→ **Exercise objective**: Your response should consist of the lines below, printed exactly.

→ **Given records**:
◇ ◇ ◇ ◇ ◇ ◇ ◇
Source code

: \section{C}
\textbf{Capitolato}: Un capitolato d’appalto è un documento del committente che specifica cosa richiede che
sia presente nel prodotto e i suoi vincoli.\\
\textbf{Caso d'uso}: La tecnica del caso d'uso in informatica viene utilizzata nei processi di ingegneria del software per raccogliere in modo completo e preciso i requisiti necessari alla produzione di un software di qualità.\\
◇ ◇ ◇ ◇ ◇ ◇ ◇
→ **Task answer**:
Source code

: \section{C}
\textbf{Capitolato}: Un capitolato d’appalto è un documento del committente che specifica cosa richiede che
sia presente nel prodotto e i suoi vincoli.\\
\textbf{Caso d'uso}: La tecnica del caso d'uso in informatica viene utilizzata nei processi di ingegneria del software per raccogliere in modo completo e preciso i requisiti necessari alla produzione di un software di qualità.\\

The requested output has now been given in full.